Luces y sombras
Que Jaime Camino es, a estas alturas, nuestro cineasta más tenaz e inspirado en lo que se refiere al tratamiento de la guerra civil, está fuera de cualquier duda. Quien puso la primera piedra en la recuperación de la memoria republicana sofocada por el franquismo -España otra vez-, y rememoró los re cuerdos familiares de la guerra en términos cotidianos y aleja dos de todo heroísmo, rimbombante -Las largas vacaciones 36-, pero también, quien reconstruyó día a día el camino de la conjura: clandestina facciosa -Dragón Rapide-, mostró los primeros días de la contienda en Granada y la muerte de García Lorca -El balcón abierto- y, en fin, realizó con La vieja memoria el filme más riguroso sobre la guerra en Cataluña, se enfrenta ahora, con su última y ambiciosa producción, a la derrota y la diáspora republicanas. Lo hace con profusión de medios y con un elenco, superlativo; el resultado, empero, arroja algunas dudas.
El largo invierno
Director: Jaime Camino. Guión: J. Camino, Román Gubern, Juan Marsé, Nicolás Bernheim y Manuel Gutiérrez Aragón. Fotografía: Hans Burmann. Música: Albert Guinovart. Producción: Paco Camino para Tibidabo Films, España, 1992. Intérpretes: Vittorio Gassman, Jean Rochefort, Jacques Penot, Elizabeth Hurley, Adolfo Marsillach, Asunción Balaguer, Teresa Gimpera, Sergi Mateu, Silvia Munt, Ramon Madaula, Álex Casanovas, Judith Mascó. Estreno en Madrid: Lope de Vega, Benlliure, Aluche.
Memoria poco neutral
El largo invierno arranca de un hallazgo de guión al cual saca muy buen partido. El viejo criado Claudio narra, desde el presente, la historia de una familia de la gran burguesía barcelonesa radicalmente escindida por sus simpatías enfrentadas durante la contienda. Ese criado, un notable Gassman que se dobla en castellano, es bastante más que un fiel servidor: es la muy poco neutral memoria viva de la familia. Su voz será el relato mismo; un relato al cual, no obstante, le falta rigor a la hora de construir el punto de vista que lo desarrolle. Como si la inspiración de Camino dependiese de dónde se sitúe su criado portavoz, lo cierto es que El largo invierno se desdobla pronto en dos películas distintas y de interés desigual.Una es la crónica colectiva de la derrota republicana. Aquí el cineasta avanza, a pesar de un didactismo un tanto primario, por la senda de un planteamiento riguroso de la derrota republicana, cuyas causas asoman sin pudor: estalinismo, desunión, pueril afán de venganza. Que la suerte del protagonista dependa por igual de las iras vengativas de un comisario político que de los sanguinarios designios de los triunfadores no parece ser una cuestión menor: en este aspecto, ninguna otra película sobre la guerra ha ido tan lejos. Pero no, es menos cierto, que, a la hora de mostrar el origen de la dolorosa diáspora, el filme presenta una insólita debilidad: de medios, sí -siempre estamos viendo las mismas explosiones y eso no es sólo una cuestión de recursos materiales-, pero también de puesta en escena.

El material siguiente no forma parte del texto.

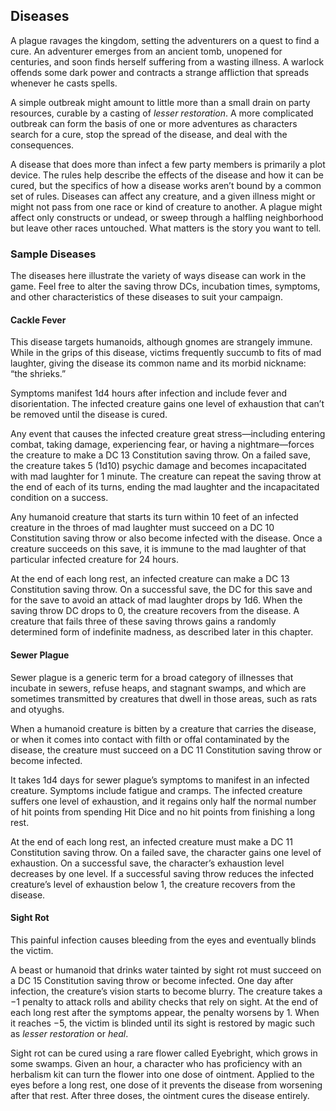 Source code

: Diseases
--------

A plague ravages the kingdom, setting the adventurers on a quest to find
a cure. An adventurer emerges from an ancient tomb, unopened for
centuries, and soon finds herself suffering from a wasting illness. A
warlock offends some dark power and contracts a strange affliction that
spreads whenever he casts spells.

A simple outbreak might amount to little more than a small drain on party
resources, curable by a casting of *lesser
restoration*. A more complicated outbreak can form the basis of one or
more adventures as characters search for a cure, stop the spread of the
disease, and deal with the consequences.

A disease that does more than infect a few party members is primarily a
plot device. The rules help describe the effects of the disease and how
it can be cured, but the specifics of how a disease works aren’t bound
by a common set of rules. Diseases can affect any creature, and a given
illness might or might not pass from one race or kind of creature to
another. A plague might affect only constructs or undead, or sweep
through a halfling neighborhood but leave other races untouched. What
matters is the story you want to tell.

### Sample Diseases

The diseases here illustrate the variety of ways disease can work in the
game. Feel free to alter the saving throw DCs, incubation times,
symptoms, and other characteristics of these diseases to suit your
campaign.

#### Cackle Fever

This disease targets humanoids, although gnomes are strangely immune.
While in the grips of this disease, victims frequently succumb to fits
of mad laughter, giving the disease its common name and its morbid
nickname: “the shrieks.”

Symptoms manifest 1d4 hours after infection and include fever and
disorientation. The infected creature gains one level of exhaustion that
can’t be removed until the disease is cured.

Any event that causes the infected creature great stress—including
entering combat, taking damage, experiencing fear, or having a
nightmare—forces the creature to make a DC 13 Constitution saving throw.
On a failed save, the creature takes 5 (1d10) psychic damage and becomes
incapacitated with mad laughter for 1 minute. The creature can repeat
the saving throw at the end of each of its turns, ending the mad laughter and
the incapacitated condition on a success.

Any humanoid creature that starts its turn within 10 feet of an infected
creature in the throes of mad laughter must succeed on a DC 10
Constitution saving throw or also become infected with the disease. Once
a creature succeeds on this save, it is immune to the mad laughter of
that particular infected creature for 24 hours.

At the end of each long rest, an infected creature can make a DC 13
Constitution saving throw. On a successful save, the DC for this save
and for the save to avoid an attack of mad laughter drops by 1d6. When
the saving throw DC drops to 0, the creature recovers from the disease.
A creature that fails three of these saving throws gains a randomly
determined form of indefinite madness, as described later in this
chapter.

#### Sewer Plague

Sewer plague is a generic term for a broad category of illnesses that
incubate in sewers, refuse heaps, and stagnant swamps, and which are
sometimes transmitted by creatures that dwell in those areas, such as
rats and otyughs.

When a humanoid creature is bitten by a creature that carries the
disease, or when it comes into contact with filth or offal contaminated
by the disease, the creature must succeed on a DC 11 Constitution saving
throw or become infected.

It takes 1d4 days for sewer plague’s symptoms to manifest in an infected
creature. Symptoms include fatigue and cramps. The infected creature
suffers one level of exhaustion, and it regains only half the normal
number of hit points from spending Hit Dice and no hit points from
finishing a long rest.

At the end of each long rest, an infected creature must make a DC 11
Constitution saving throw. On a failed save, the character gains one
level of exhaustion. On a successful save, the character’s exhaustion
level decreases by one level. If a successful saving throw reduces the
infected creature’s level of exhaustion below 1, the creature recovers
from the disease.

#### Sight Rot

This painful infection causes bleeding from the eyes and eventually
blinds the victim.

A beast or humanoid that drinks water tainted by sight rot must succeed
on a DC 15 Constitution saving throw or become infected. One day after
infection, the creature’s vision starts to become blurry. The creature
takes a −1 penalty to attack rolls and ability checks that rely on sight.
At the end of each long
rest after the symptoms appear, the penalty worsens by 1. When it
reaches −5, the victim is blinded until its sight is restored by magic
such as *lesser restoration* or *heal*.

Sight rot can be cured using a rare flower called Eyebright, which grows
in some swamps. Given an hour, a character who has proficiency with an
herbalism kit can turn the flower into one dose of ointment. Applied to
the eyes before a long rest, one dose of it prevents the disease from
worsening after that rest. After three doses, the ointment cures the
disease entirely.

En cambio, cuando el cineasta aborda la otra crónica, la intimista, la de la familia intramuros, será cuando levante definitivamente el vuelo. La casa, el reino de Claudio y en general los espacios cerrados serán los escenarios privilegiados para una narración plena de matices logrados, de apuntes valiosos, de emblemáticos personajes trazados con pocos pero consistentes recursos. Ahí quedará de manifiesto, además, el acierto en la elección de un elenco en el cual todos brillan por igual, aunque Marsillach y Rochefort tengan especial ocasión de lucimiento, por ejemplo, en ese dúo magistral, la última conversación entre dos hermanos igualados por los recuerdos de las dos Españas enfrentadas en la contienda.

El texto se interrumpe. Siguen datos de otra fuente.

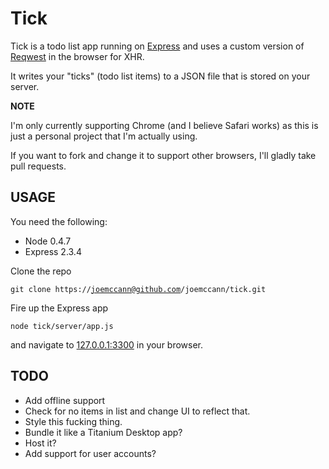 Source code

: Tick
==========================

Tick is a todo list app running on [Express](http://expressjs.com) and uses a custom version of [Reqwest](http://github.com/ded/reqwest) in the browser for XHR.

It writes your "ticks" (todo list items) to a JSON file that is stored on your server.


**NOTE**

I'm only currently supporting Chrome (and I believe Safari works) as this is just a personal project that I'm actually using. 

If you want to fork and change it to support other browsers, I'll gladly take pull requests.

USAGE
----------------------------

You need the following:

* Node 0.4.7
* Express 2.3.4

Clone the repo

<code>git clone https://joemccann@github.com/joemccann/tick.git</code>

Fire up the Express app 

<code>node tick/server/app.js</code>

and navigate to [127.0.0.1:3300](127.0.0.1:3300) in your browser.


TODO
----------------------------

* Add offline support
* Check for no items in list and change UI to reflect that.
* Style this fucking thing.  
* Bundle it like a Titanium Desktop app?
* Host it?
* Add support for user accounts? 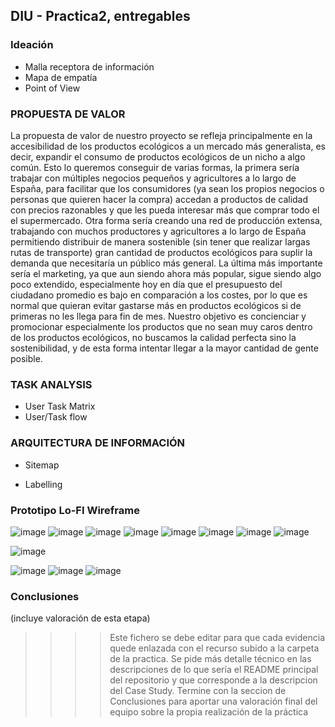 ## DIU - Practica2, entregables

### Ideación 
* Malla receptora de información 
* Mapa de empatía
* Point of View 


### PROPUESTA DE VALOR
La propuesta de valor de nuestro proyecto se refleja principalmente en la accesibilidad de los productos ecológicos a un mercado más generalista, es decir, expandir el consumo
de productos ecológicos de un nicho a algo común. Esto lo queremos conseguir de varias formas, la primera sería trabajar con múltiples negocios pequeños y agricultores a lo largo
de España, para facilitar que los consumidores (ya sean los propios negocios o personas que quieren hacer la compra) accedan a productos de calidad con precios razonables y que 
les pueda interesar más que comprar todo el el supermercado. Otra forma sería creando una red de producción extensa, trabajando con muchos productores y agricultores a lo largo de
España permitiendo distribuir de manera sostenible (sin tener que realizar largas rutas de transporte) gran cantidad de productos ecológicos para suplir la demanda que necesitaría
un público más general. La última más importante sería el marketing, ya que aun siendo ahora más popular, sigue siendo algo poco extendido, especialmente hoy en día que el presupuesto
del ciudadano promedio es bajo en comparación a los costes, por lo que es normal que quieran evitar gastarse más en productos ecológicos si de primeras no les llega para fin de mes. Nuestro
objetivo es concienciar y promocionar especialmente los productos que no sean muy caros dentro de los productos ecológicos, no buscamos la calidad perfecta sino la sostenibilidad, y de esta
forma intentar llegar a la mayor cantidad de gente posible.


### TASK ANALYSIS

* User Task Matrix 
* User/Task flow


### ARQUITECTURA DE INFORMACIÓN

* Sitemap

* Labelling 


### Prototipo Lo-FI Wireframe 
![image](https://github.com/user-attachments/assets/c701f260-c2c2-4be8-9037-be077984a5a6)
![image](https://github.com/user-attachments/assets/043a7432-6974-41ad-929a-3647a77a36f1)
![image](https://github.com/user-attachments/assets/035c38ed-22d8-4489-ba0e-00d214ce7c9a)
![image](https://github.com/user-attachments/assets/cf61573a-93d4-4c03-83cd-3dd28e42b314)
![image](https://github.com/user-attachments/assets/f498445e-a778-4307-8b3f-d1b19c3e0066)
![image](https://github.com/user-attachments/assets/387325c8-2f54-41dc-9946-bd3c5eb66c2f)
![image](https://github.com/user-attachments/assets/297135e1-96ff-47d6-a331-07c76d55d304)
![image](https://github.com/user-attachments/assets/7aa89f19-3928-4051-94c2-da165d5f0b5d)








![image](https://github.com/user-attachments/assets/b0f11702-bbf0-4ffe-b4d8-caffe80d629b)

![image](https://github.com/user-attachments/assets/b2dc7ecd-092e-43af-aa4a-4ba98f84e8d5)
![image](https://github.com/user-attachments/assets/0c9d46b5-c1e0-4de1-a5d6-a574b4b63c26)
![image](https://github.com/user-attachments/assets/a474f239-776b-4802-8485-f5e1f5ed61b8)





### Conclusiones  
(incluye valoración de esta etapa)


>>>> Este fichero se debe editar para que cada evidencia quede enlazada con el recurso subido a la carpeta de la practica. Se pide más detalle técnico en las descripciones de lo que sería el README principal del repositorio y que corresponde a la descripcion del Case Study.
>>>> Termine con la seccion de Conclusiones para aportar una valoración final del equipo sobre la propia realización de la práctica
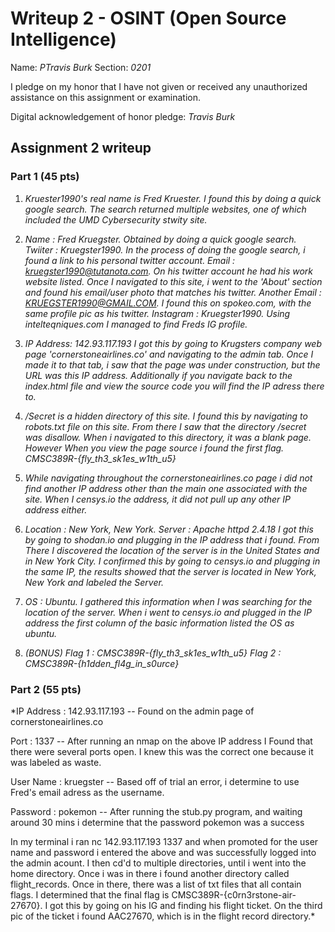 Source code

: Writeup 2 - OSINT (Open Source Intelligence)
======

Name: *PTravis Burk*
Section: *0201*

I pledge on my honor that I have not given or received any unauthorized assistance on this assignment or examination.

Digital acknowledgement of honor pledge: *Travis Burk*

## Assignment 2 writeup

### Part 1 (45 pts)

1. *Kruester1990's real name is Fred Kruester. I found this by doing a quick google 	search. The search returned multiple websites, one of which included the UMD 		Cybersecurity stwity site.*

2. *Name : Fred Kruegster. Obtained by doing a quick google search.
	 Twiiter : Kruegster1990. In the process of doing the google search, i found a link to his personal twitter account.
	 Email : kruegster1990@tutanota.com. On his twitter account he had his work website listed. Once I navigated to this site, i went to the 'About' section and found his email/user photo that matches his twitter.
	 Another Email : KRUEGSTER1990@GMAIL.COM. I found this on spokeo.com, with the same profile pic as his twitter.
	 Instagram : Kruegster1990. Using intelteqniques.com I managed to find Freds IG profile.*

3. *IP Address: 142.93.117.193
	I got this by going to Krugsters company web page 'cornerstoneairlines.co' and navigating to the admin tab. Once I made it to that tab, i saw that the page was under construction, but the URL was this IP address. Additionally if you navigate
	back to the index.html file and view the source code you will find the IP adress there to.*

4. */Secret is a hidden directory of this site. I found this by navigating to 			robots.txt file on this site. From there I saw that the directory /secret was 		disallow. When i navigated to this directory, it was a blank page. However When 	you view the page source i found the first flag. 									CMSC389R-{fly_th3_sk1es_w1th_u5}*

5. *While navigating throughout the cornerstoneairlines.co page i did not find			another IP address other than the main one associated with the site. When I 		censys.io the address, it did not pull up any other IP address either.*

6. *Location : New York, New York. 
	Server : Apache httpd 2.4.18
	I got this by going to shodan.io and plugging in the IP address that i found. From There I discovered the location of the server is in the United States and in New York City. I confirmed this by going to censys.io and plugging in the same IP, the results showed that the server is located in New York, New York and labeled the Server.*

7. *OS : Ubuntu. I gathered this information when I was searching for the location 		of the server. When i went to censys.io and plugged in the IP address the first 	column of the basic information listed the OS as ubuntu.*

8. *(BONUS)*
	*Flag 1 : CMSC389R-{fly_th3_sk1es_w1th_u5}
	 Flag 2 : CMSC389R-{h1dden_fl4g_in_s0urce}*

### Part 2 (55 pts)

*IP Address : 142.93.117.193 -- Found on the admin page of          			cornerstoneairlines.co

Port : 1337 -- After running an nmap on the above IP address I Found 				that there were several ports open. I knew this was the correct one because it was labeled as waste. 

User Name : kruegster -- Based off of trial an error, i determine to 			   use Fred's email adress as the username.

Password : pokemon -- After running the stub.py program, and waiting		   around 30 mins i determine that the password pokemon was a success

In my terminal i ran nc 142.93.117.193 1337 and when promoted for the user name and password i entered the above and was successfully logged into the admin acount. I then cd'd to multiple directories, until i went into the home directory. Once i was in there i found another directory called flight_records. Once in there, there was a list of txt files that all contain flags. I determined that the final flag is CMSC389R-{c0rn3rstone-air-27670}. I got this by going on his IG and finding his flight ticket. On the third pic of the ticket i found AAC27670, which is in the flight record directory.*
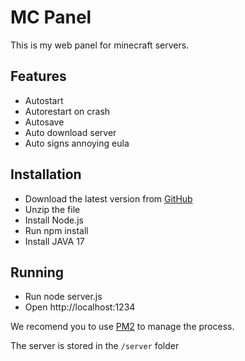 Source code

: # MC Panel

This is my web panel for minecraft servers.

## Features

- Autostart
- Autorestart on crash
- Autosave
- Auto download server
- Auto signs annoying eula

## Installation

- Download the latest version from [GitHub](https://github.com/coderadu/mc-panel/releases)
- Unzip the file
- Install Node.js
- Run npm install
- Install JAVA 17

## Running

- Run node server.js
- Open http://localhost:1234

We recomend you to use [PM2](http://pm2.keymetrics.io/) to manage the process.

The server is stored in the `/server` folder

Es éste uno de los grandes momentos del filme llega cuando Camino, resumiendo, logra encerrar la historia entre cuatro paredes. Tampoco le falta profundidad dramática en otros, como en la secuencia de los fusilamientos en la playa, planificada casi como la ejecución de los curas en Raza, de Sáenz de Heredia. Pero en general, el interés de cada uno de los dos segmentos del filme es desigual: tal vez haya que esperar a que el pase televisivo le restituya una grandeza que ahora tiene sólo a ratos. Lo que no obsta para afirmar que, a pesar de sus debilidades, El largo invierno es una apuesta parcialmente conseguida. La confirmación, además, de que la guerra civil sigue contando en nuestro cine, y así será hasta que se logren exorcizar fantasmas tan descomunales.